(Source texts of formatted documents)
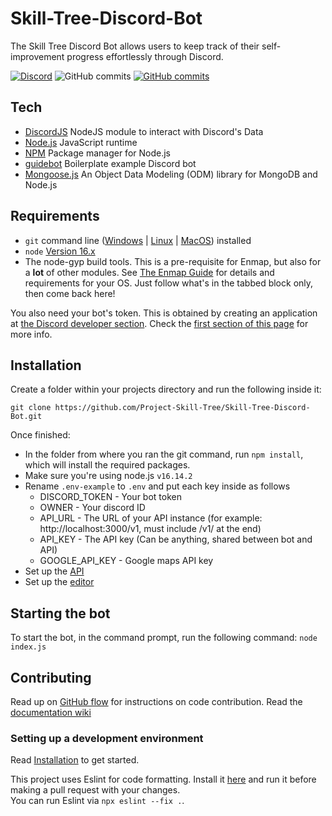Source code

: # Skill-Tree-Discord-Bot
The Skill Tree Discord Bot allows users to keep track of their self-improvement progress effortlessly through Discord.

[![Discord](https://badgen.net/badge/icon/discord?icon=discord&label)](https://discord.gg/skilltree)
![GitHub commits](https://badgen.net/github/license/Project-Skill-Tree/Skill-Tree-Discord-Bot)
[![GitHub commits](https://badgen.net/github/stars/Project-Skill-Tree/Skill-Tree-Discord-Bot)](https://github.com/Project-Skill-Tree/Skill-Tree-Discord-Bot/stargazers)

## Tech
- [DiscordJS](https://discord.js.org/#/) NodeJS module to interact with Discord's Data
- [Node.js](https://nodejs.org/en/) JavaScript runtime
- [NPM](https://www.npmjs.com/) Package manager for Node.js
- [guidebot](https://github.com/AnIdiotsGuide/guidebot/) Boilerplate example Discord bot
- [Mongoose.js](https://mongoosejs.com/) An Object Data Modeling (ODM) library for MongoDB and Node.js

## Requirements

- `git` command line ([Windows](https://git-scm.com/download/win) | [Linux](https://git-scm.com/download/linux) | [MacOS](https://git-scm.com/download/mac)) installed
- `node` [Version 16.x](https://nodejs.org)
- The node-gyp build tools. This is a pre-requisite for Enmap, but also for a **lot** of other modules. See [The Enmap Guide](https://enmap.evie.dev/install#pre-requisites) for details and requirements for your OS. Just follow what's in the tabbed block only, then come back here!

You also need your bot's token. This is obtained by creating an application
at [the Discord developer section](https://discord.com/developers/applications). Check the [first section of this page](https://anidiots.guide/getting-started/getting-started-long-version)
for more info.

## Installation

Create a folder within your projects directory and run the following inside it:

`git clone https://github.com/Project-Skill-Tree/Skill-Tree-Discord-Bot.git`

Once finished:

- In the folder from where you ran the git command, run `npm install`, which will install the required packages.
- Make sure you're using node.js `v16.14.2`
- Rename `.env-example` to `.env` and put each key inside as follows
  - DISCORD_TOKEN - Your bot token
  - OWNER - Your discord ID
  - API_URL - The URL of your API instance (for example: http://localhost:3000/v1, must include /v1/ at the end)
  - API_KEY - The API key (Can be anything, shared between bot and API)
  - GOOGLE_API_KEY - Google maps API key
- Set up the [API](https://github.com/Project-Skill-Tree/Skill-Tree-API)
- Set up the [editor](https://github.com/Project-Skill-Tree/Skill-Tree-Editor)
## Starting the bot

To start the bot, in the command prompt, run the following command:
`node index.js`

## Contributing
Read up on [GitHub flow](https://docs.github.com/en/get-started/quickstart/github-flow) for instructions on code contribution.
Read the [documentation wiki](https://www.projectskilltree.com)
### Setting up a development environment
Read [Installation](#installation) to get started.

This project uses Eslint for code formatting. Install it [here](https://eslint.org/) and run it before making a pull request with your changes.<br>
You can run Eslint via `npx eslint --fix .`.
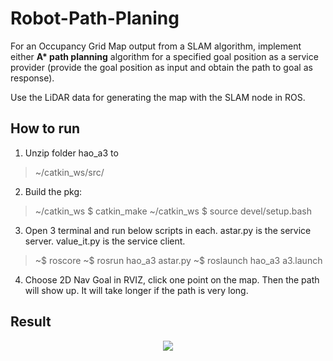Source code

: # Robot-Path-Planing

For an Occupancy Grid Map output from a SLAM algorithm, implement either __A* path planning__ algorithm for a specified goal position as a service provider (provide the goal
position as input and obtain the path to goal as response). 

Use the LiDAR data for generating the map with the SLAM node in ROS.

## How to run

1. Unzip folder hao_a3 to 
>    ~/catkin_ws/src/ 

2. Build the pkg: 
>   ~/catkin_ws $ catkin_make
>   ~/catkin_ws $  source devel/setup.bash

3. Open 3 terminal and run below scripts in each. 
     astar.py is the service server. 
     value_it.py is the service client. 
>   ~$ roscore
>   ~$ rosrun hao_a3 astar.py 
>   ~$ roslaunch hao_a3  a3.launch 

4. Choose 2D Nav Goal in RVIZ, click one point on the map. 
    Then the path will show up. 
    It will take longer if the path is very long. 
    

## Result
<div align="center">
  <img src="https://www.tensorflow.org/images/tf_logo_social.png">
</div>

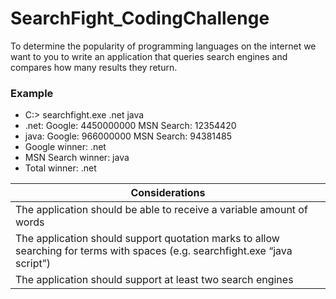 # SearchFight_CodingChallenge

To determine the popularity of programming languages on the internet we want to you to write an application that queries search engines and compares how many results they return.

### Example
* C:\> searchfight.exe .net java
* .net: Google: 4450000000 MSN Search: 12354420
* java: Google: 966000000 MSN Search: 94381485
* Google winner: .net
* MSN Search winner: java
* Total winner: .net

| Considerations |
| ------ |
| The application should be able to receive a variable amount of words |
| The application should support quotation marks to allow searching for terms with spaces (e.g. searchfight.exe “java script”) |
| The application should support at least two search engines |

▶ TASK TO COMPLETE: Only the lines from the beginning of the records up to and including the line with "## Requirements" should appear, exactly as they are, and no pictures.

▶ EXERCISE OUTPUT:
Source code

: # Skill-Tree-Discord-Bot
The Skill Tree Discord Bot allows users to keep track of their self-improvement progress effortlessly through Discord.

[![Discord](https://badgen.net/badge/icon/discord?icon=discord&label)](https://discord.gg/skilltree)
![GitHub commits](https://badgen.net/github/license/Project-Skill-Tree/Skill-Tree-Discord-Bot)
[![GitHub commits](https://badgen.net/github/stars/Project-Skill-Tree/Skill-Tree-Discord-Bot)](https://github.com/Project-Skill-Tree/Skill-Tree-Discord-Bot/stargazers)

## Tech
- [DiscordJS](https://discord.js.org/#/) NodeJS module to interact with Discord's Data
- [Node.js](https://nodejs.org/en/) JavaScript runtime
- [NPM](https://www.npmjs.com/) Package manager for Node.js
- [guidebot](https://github.com/AnIdiotsGuide/guidebot/) Boilerplate example Discord bot
- [Mongoose.js](https://mongoosejs.com/) An Object Data Modeling (ODM) library for MongoDB and Node.js

## Requirements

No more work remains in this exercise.